Since only the written part is wanted, repeat the records exactly and omit the pictures.

┏━━

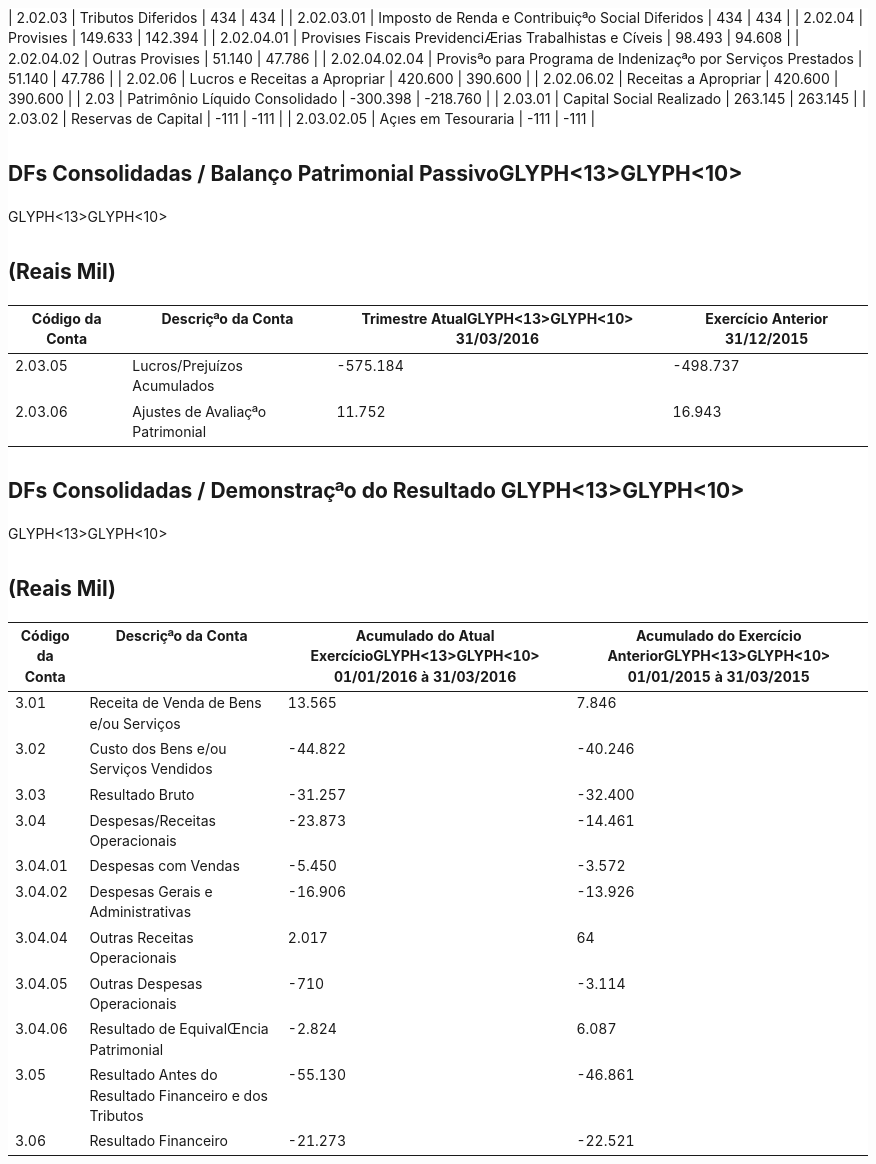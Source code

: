 | 2.02.03           | Tributos Diferidos                                           | 434                                            | 434                             |
| 2.02.03.01        | Imposto de Renda e Contribuiçªo Social Diferidos             | 434                                            | 434                             |
| 2.02.04           | Provisıes                                                    | 149.633                                        | 142.394                         |
| 2.02.04.01        | Provisıes Fiscais PrevidenciÆrias Trabalhistas e Cíveis      | 98.493                                         | 94.608                          |
| 2.02.04.02        | Outras Provisıes                                             | 51.140                                         | 47.786                          |
| 2.02.04.02.04     | Provisªo para Programa de Indenizaçªo por Serviços Prestados | 51.140                                         | 47.786                          |
| 2.02.06           | Lucros e Receitas a Apropriar                                | 420.600                                        | 390.600                         |
| 2.02.06.02        | Receitas a Apropriar                                         | 420.600                                        | 390.600                         |
| 2.03              | Patrimônio Líquido Consolidado                               | -300.398                                       | -218.760                        |
| 2.03.01           | Capital Social Realizado                                     | 263.145                                        | 263.145                         |
| 2.03.02           | Reservas de Capital                                          | -111                                           | -111                            |
| 2.03.02.05        | Açıes em Tesouraria                                          | -111                                           | -111                            |

## DFs Consolidadas / Balanço Patrimonial PassivoGLYPH&lt;13&gt;GLYPH&lt;10&gt;

GLYPH&lt;13&gt;GLYPH&lt;10&gt;

## (Reais Mil)

| Código da Conta   | Descriçªo da Conta               |   Trimestre AtualGLYPH<13>GLYPH<10> 31/03/2016 |   Exercício Anterior 31/12/2015 |
|-------------------|----------------------------------|------------------------------------------------|---------------------------------|
| 2.03.05           | Lucros/Prejuízos Acumulados      |                                       -575.184 |                        -498.737 |
| 2.03.06           | Ajustes de Avaliaçªo Patrimonial |                                         11.752 |                          16.943 |

## DFs Consolidadas / Demonstraçªo do Resultado GLYPH&lt;13&gt;GLYPH&lt;10&gt;

GLYPH&lt;13&gt;GLYPH&lt;10&gt;

## (Reais Mil)

| Código da Conta   | Descriçªo da Conta                                     | Acumulado do Atual ExercícioGLYPH<13>GLYPH<10> 01/01/2016 à 31/03/2016   | Acumulado do Exercício AnteriorGLYPH<13>GLYPH<10> 01/01/2015 à 31/03/2015   |
|-------------------|--------------------------------------------------------|--------------------------------------------------------------------------|-----------------------------------------------------------------------------|
| 3.01              | Receita de Venda de Bens e/ou Serviços                 | 13.565                                                                   | 7.846                                                                       |
| 3.02              | Custo dos Bens e/ou Serviços Vendidos                  | -44.822                                                                  | -40.246                                                                     |
| 3.03              | Resultado Bruto                                        | -31.257                                                                  | -32.400                                                                     |
| 3.04              | Despesas/Receitas Operacionais                         | -23.873                                                                  | -14.461                                                                     |
| 3.04.01           | Despesas com Vendas                                    | -5.450                                                                   | -3.572                                                                      |
| 3.04.02           | Despesas Gerais e Administrativas                      | -16.906                                                                  | -13.926                                                                     |
| 3.04.04           | Outras Receitas Operacionais                           | 2.017                                                                    | 64                                                                          |
| 3.04.05           | Outras Despesas Operacionais                           | -710                                                                     | -3.114                                                                      |
| 3.04.06           | Resultado de EquivalŒncia Patrimonial                  | -2.824                                                                   | 6.087                                                                       |
| 3.05              | Resultado Antes do Resultado Financeiro e dos Tributos | -55.130                                                                  | -46.861                                                                     |
| 3.06              | Resultado Financeiro                                   | -21.273                                                                  | -22.521                                                                     |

┗━━

WRITTEN ANSWER →
Source code

: | 2.02.03           | Tributos Diferidos                                           | 434                                            | 434                             |
| 2.02.03.01        | Imposto de Renda e Contribuiçªo Social Diferidos             | 434                                            | 434                             |
| 2.02.04           | Provisıes                                                    | 149.633                                        | 142.394                         |
| 2.02.04.01        | Provisıes Fiscais PrevidenciÆrias Trabalhistas e Cíveis      | 98.493                                         | 94.608                          |
| 2.02.04.02        | Outras Provisıes                                             | 51.140                                         | 47.786                          |
| 2.02.04.02.04     | Provisªo para Programa de Indenizaçªo por Serviços Prestados | 51.140                                         | 47.786                          |
| 2.02.06           | Lucros e Receitas a Apropriar                                | 420.600                                        | 390.600                         |
| 2.02.06.02        | Receitas a Apropriar                                         | 420.600                                        | 390.600                         |
| 2.03              | Patrimônio Líquido Consolidado                               | -300.398                                       | -218.760                        |
| 2.03.01           | Capital Social Realizado                                     | 263.145                                        | 263.145                         |
| 2.03.02           | Reservas de Capital                                          | -111                                           | -111                            |
| 2.03.02.05        | Açıes em Tesouraria                                          | -111                                           | -111                            |

## DFs Consolidadas / Balanço Patrimonial PassivoGLYPH&lt;13&gt;GLYPH&lt;10&gt;

GLYPH&lt;13&gt;GLYPH&lt;10&gt;

## (Reais Mil)

| Código da Conta   | Descriçªo da Conta               |   Trimestre AtualGLYPH<13>GLYPH<10> 31/03/2016 |   Exercício Anterior 31/12/2015 |
|-------------------|----------------------------------|------------------------------------------------|---------------------------------|
| 2.03.05           | Lucros/Prejuízos Acumulados      |                                       -575.184 |                        -498.737 |
| 2.03.06           | Ajustes de Avaliaçªo Patrimonial |                                         11.752 |                          16.943 |

## DFs Consolidadas / Demonstraçªo do Resultado GLYPH&lt;13&gt;GLYPH&lt;10&gt;

GLYPH&lt;13&gt;GLYPH&lt;10&gt;

## (Reais Mil)

| Código da Conta   | Descriçªo da Conta                                     | Acumulado do Atual ExercícioGLYPH<13>GLYPH<10> 01/01/2016 à 31/03/2016   | Acumulado do Exercício AnteriorGLYPH<13>GLYPH<10> 01/01/2015 à 31/03/2015   |
|-------------------|--------------------------------------------------------|--------------------------------------------------------------------------|-----------------------------------------------------------------------------|
| 3.01              | Receita de Venda de Bens e/ou Serviços                 | 13.565                                                                   | 7.846                                                                       |
| 3.02              | Custo dos Bens e/ou Serviços Vendidos                  | -44.822                                                                  | -40.246                                                                     |
| 3.03              | Resultado Bruto                                        | -31.257                                                                  | -32.400                                                                     |
| 3.04              | Despesas/Receitas Operacionais                         | -23.873                                                                  | -14.461                                                                     |
| 3.04.01           | Despesas com Vendas                                    | -5.450                                                                   | -3.572                                                                      |
| 3.04.02           | Despesas Gerais e Administrativas                      | -16.906                                                                  | -13.926                                                                     |
| 3.04.04           | Outras Receitas Operacionais                           | 2.017                                                                    | 64                                                                          |
| 3.04.05           | Outras Despesas Operacionais                           | -710                                                                     | -3.114                                                                      |
| 3.04.06           | Resultado de EquivalŒncia Patrimonial                  | -2.824                                                                   | 6.087                                                                       |
| 3.05              | Resultado Antes do Resultado Financeiro e dos Tributos | -55.130                                                                  | -46.861                                                                     |
| 3.06              | Resultado Financeiro                                   | -21.273                                                                  | -22.521                                                                     |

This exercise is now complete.